Ah the universe, you’ve got to love it.  The only thing that tempered a mild sense of satisfaction was the memory of any number of times in my life where impatience bred inattention…which led to repeating a task when it wasn’t necessary.  You know the sayings, “There’s never enough time to do it right the first time but always enough time to do it over,” or “…measure twice cut once…”

While I had quiet smile about the incident and the number of times I had been in her place, I wondered if it was a teaching moment for her.  Glancing at her face, during the pat down, there seemed a combination of anger and maybe a little humiliation.  I did not get the sense she saw this as anything other than a royal inconvenience…surely not a broader teaching moment.

Two ships passing…
The girl was not on my flight, so I never saw her again, but was reminded that no matter the circumstances, we only have control over the thoughts about them.  Disrespected or entertained?  That is pretty much what it came down to. 
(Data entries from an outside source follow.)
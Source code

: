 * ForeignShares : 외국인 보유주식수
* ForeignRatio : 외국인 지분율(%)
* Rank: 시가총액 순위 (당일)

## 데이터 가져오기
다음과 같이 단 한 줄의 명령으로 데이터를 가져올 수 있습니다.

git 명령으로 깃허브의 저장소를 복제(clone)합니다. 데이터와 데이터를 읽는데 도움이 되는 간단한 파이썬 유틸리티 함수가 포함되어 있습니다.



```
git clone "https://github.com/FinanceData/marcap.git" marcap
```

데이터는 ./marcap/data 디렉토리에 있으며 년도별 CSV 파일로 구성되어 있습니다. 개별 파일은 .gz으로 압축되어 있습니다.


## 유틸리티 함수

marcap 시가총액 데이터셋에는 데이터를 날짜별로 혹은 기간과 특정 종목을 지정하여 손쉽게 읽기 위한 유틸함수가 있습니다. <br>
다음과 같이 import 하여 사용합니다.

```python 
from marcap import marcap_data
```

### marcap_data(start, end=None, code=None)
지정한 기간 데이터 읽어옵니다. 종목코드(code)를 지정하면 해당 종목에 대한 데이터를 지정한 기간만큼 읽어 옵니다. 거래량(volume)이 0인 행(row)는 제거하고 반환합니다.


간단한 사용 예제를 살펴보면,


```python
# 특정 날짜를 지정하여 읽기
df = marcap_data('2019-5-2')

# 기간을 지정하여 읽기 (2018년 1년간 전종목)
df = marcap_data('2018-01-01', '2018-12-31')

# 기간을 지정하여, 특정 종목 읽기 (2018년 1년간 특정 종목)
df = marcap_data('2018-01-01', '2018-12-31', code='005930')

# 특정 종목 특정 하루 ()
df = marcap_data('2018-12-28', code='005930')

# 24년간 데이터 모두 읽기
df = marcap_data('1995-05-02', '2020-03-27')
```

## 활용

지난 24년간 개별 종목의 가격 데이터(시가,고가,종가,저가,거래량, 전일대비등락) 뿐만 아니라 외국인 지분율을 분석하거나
During the times in my life when I have had (been provided?) uncomfortable and sometimes embarrassing ‘teaching moments,’ – there have been many – I am clear about one thing.  They did not seem educational…it could be argued I needed an over abundance of them to yield the benefit…you know, practice, practice, practice. In was nice to see this situation as entertainment and not offense.  It was one of those moments reminding me I am grateful for the small lessons I have actually learned.

The rest of my journey went exceedingly well…I hope hers did too.